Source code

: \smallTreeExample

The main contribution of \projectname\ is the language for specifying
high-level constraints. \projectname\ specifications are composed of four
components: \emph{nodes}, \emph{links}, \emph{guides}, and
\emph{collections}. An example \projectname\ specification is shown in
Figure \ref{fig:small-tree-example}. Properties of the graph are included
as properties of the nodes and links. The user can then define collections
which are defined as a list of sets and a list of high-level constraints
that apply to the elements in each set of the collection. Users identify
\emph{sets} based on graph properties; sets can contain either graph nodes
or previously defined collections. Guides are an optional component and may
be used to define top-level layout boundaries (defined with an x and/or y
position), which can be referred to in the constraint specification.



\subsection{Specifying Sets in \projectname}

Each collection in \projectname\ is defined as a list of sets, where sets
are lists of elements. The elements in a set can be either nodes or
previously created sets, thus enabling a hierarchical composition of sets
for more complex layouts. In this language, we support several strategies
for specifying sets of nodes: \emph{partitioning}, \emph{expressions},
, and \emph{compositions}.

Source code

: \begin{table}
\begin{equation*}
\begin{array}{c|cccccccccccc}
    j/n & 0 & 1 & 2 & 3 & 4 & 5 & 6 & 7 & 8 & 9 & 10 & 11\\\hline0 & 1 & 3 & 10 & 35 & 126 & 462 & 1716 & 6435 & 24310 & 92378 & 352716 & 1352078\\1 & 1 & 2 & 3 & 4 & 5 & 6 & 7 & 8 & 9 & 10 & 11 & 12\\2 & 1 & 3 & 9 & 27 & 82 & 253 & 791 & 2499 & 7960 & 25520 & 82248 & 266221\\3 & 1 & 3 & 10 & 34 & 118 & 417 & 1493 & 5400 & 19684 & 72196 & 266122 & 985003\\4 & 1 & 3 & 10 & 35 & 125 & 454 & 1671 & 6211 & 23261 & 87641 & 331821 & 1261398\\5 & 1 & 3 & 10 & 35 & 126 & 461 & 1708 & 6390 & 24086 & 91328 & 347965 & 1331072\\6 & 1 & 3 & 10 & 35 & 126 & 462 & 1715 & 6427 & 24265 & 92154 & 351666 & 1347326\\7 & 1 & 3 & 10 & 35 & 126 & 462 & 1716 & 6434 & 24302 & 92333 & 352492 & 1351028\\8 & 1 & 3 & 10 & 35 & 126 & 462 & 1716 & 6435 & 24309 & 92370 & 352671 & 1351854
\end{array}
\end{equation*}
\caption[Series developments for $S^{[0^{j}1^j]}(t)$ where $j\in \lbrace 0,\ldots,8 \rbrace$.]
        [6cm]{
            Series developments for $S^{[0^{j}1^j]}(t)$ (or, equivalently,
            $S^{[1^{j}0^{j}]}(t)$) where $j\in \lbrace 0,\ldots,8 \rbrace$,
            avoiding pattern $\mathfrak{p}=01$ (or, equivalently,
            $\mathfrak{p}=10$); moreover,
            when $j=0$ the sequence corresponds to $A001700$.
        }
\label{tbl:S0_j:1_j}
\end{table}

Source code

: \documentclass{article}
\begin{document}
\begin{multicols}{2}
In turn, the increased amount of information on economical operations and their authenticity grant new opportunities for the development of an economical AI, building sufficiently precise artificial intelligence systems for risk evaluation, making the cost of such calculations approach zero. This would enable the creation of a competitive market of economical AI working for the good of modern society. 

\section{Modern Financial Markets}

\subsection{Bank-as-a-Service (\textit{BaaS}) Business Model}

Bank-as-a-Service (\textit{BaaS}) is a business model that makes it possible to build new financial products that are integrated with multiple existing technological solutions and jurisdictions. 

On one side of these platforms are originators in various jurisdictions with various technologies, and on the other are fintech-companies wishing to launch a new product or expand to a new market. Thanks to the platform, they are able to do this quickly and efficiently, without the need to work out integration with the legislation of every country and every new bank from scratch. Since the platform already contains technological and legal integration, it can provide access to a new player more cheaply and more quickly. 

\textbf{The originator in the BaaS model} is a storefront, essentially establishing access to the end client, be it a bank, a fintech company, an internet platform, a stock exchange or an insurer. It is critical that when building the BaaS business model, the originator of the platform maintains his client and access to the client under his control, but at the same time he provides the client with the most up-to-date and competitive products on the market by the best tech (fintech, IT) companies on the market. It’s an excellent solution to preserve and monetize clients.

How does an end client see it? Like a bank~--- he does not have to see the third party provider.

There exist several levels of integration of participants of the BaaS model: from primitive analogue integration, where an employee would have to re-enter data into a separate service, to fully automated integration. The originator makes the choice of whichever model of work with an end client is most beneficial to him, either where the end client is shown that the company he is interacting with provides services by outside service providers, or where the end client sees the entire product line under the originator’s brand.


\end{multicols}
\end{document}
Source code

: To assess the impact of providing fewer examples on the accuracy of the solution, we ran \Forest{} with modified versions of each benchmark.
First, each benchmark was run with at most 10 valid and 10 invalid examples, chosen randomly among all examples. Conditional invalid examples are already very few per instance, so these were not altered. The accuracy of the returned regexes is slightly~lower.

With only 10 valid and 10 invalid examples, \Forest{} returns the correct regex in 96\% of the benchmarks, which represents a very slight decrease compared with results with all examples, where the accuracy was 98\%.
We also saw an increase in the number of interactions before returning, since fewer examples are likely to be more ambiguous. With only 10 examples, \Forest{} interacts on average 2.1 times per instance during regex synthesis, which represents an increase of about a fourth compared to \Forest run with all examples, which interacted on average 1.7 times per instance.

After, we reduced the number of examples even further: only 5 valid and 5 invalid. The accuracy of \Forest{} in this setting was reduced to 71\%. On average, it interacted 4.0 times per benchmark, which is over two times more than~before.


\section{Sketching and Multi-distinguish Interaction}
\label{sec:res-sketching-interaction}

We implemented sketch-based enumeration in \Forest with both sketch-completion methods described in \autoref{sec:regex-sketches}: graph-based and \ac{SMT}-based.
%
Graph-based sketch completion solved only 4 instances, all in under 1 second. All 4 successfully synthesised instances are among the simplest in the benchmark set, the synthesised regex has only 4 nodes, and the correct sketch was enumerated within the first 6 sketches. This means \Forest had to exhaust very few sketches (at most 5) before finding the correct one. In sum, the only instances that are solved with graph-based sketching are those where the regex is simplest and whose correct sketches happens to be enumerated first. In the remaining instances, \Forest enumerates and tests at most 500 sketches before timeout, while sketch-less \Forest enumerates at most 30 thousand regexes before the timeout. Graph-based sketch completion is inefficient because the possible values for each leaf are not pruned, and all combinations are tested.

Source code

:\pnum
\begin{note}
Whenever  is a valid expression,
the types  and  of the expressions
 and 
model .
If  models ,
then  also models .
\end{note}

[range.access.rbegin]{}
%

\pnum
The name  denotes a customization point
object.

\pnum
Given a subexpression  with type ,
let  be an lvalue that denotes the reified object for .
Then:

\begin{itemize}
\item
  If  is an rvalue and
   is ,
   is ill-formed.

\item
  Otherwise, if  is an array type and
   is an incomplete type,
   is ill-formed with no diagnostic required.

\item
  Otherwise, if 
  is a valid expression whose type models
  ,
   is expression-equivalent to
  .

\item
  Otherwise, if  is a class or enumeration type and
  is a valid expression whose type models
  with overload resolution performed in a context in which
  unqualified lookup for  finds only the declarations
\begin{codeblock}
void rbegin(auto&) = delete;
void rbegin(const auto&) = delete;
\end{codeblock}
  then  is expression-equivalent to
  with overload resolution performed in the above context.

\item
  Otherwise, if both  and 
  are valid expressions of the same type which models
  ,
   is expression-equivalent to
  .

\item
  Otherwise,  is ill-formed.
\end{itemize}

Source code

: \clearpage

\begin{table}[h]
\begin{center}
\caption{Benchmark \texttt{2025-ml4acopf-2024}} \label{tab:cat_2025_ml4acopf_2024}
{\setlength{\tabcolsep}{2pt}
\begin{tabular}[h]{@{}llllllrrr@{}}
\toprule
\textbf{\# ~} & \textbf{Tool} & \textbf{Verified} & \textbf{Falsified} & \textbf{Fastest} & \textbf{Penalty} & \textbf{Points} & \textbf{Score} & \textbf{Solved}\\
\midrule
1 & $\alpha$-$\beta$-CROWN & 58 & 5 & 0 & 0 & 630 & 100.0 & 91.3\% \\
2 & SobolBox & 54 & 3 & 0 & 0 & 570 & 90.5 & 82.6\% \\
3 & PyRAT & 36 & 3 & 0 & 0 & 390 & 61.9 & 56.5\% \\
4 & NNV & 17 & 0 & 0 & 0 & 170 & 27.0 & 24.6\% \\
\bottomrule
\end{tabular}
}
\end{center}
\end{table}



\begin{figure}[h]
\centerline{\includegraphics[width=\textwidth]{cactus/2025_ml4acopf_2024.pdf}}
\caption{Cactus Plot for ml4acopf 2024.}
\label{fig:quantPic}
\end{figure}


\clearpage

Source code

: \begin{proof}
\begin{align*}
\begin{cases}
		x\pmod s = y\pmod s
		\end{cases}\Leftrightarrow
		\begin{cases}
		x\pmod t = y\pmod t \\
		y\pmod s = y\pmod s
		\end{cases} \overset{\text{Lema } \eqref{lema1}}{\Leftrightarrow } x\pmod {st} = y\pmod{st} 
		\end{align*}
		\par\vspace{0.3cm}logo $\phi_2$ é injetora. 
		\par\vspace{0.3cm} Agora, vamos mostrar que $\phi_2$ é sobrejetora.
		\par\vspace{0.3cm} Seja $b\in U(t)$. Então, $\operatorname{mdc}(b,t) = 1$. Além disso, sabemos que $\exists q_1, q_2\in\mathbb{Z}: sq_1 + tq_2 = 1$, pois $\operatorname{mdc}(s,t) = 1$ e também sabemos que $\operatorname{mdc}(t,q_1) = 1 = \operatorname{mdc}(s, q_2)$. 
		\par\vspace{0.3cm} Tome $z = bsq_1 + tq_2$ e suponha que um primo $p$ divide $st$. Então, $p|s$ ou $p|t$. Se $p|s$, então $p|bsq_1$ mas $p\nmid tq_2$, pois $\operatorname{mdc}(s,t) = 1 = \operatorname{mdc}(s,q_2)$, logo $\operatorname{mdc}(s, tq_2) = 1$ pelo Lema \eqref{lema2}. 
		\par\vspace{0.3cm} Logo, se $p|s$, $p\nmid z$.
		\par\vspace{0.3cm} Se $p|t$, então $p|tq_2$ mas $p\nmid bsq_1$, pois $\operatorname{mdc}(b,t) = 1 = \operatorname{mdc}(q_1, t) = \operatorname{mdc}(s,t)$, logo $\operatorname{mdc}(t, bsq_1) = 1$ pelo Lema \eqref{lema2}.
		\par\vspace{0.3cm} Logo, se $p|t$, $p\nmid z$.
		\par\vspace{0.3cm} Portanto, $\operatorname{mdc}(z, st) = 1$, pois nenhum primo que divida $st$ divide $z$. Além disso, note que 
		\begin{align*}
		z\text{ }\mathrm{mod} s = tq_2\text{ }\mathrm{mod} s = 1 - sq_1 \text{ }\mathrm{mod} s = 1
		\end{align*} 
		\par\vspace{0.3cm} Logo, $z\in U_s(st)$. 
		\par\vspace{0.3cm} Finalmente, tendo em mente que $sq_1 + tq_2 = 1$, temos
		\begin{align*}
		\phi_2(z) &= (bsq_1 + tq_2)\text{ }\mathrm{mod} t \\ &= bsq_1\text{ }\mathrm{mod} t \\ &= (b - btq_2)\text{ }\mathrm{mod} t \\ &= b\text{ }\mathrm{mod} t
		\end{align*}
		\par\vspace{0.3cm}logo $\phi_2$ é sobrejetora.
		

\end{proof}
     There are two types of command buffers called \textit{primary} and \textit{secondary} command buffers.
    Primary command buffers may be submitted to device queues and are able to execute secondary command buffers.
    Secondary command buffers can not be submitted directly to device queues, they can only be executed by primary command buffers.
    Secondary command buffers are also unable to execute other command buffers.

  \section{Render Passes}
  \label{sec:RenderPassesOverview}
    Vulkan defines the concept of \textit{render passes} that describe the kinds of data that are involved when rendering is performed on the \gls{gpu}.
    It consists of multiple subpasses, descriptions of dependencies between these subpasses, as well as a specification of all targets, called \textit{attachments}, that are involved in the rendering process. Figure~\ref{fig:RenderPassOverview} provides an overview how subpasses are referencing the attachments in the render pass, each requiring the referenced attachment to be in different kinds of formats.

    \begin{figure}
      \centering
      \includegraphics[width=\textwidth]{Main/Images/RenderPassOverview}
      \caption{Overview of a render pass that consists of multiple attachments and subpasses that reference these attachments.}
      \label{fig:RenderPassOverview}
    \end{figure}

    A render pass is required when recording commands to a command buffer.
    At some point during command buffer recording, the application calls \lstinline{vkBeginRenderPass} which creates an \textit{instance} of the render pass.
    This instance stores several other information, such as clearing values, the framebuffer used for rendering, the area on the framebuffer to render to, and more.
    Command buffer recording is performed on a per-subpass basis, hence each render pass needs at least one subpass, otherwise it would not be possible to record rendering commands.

------------------------------------

# Task details
In the answer, the lines from the first line of the data above through the line containing "be used to define" must appear exactly as written, with nothing else.

# Response for this exercise
Source code

: \smallTreeExample

The main contribution of \projectname\ is the language for specifying
high-level constraints. \projectname\ specifications are composed of four
components: \emph{nodes}, \emph{links}, \emph{guides}, and
\emph{collections}. An example \projectname\ specification is shown in
Figure \ref{fig:small-tree-example}. Properties of the graph are included
as properties of the nodes and links. The user can then define collections
which are defined as a list of sets and a list of high-level constraints
that apply to the elements in each set of the collection. Users identify
\emph{sets} based on graph properties; sets can contain either graph nodes
or previously defined collections. Guides are an optional component and may
be used to define top-level layout boundaries (defined with an x and/or y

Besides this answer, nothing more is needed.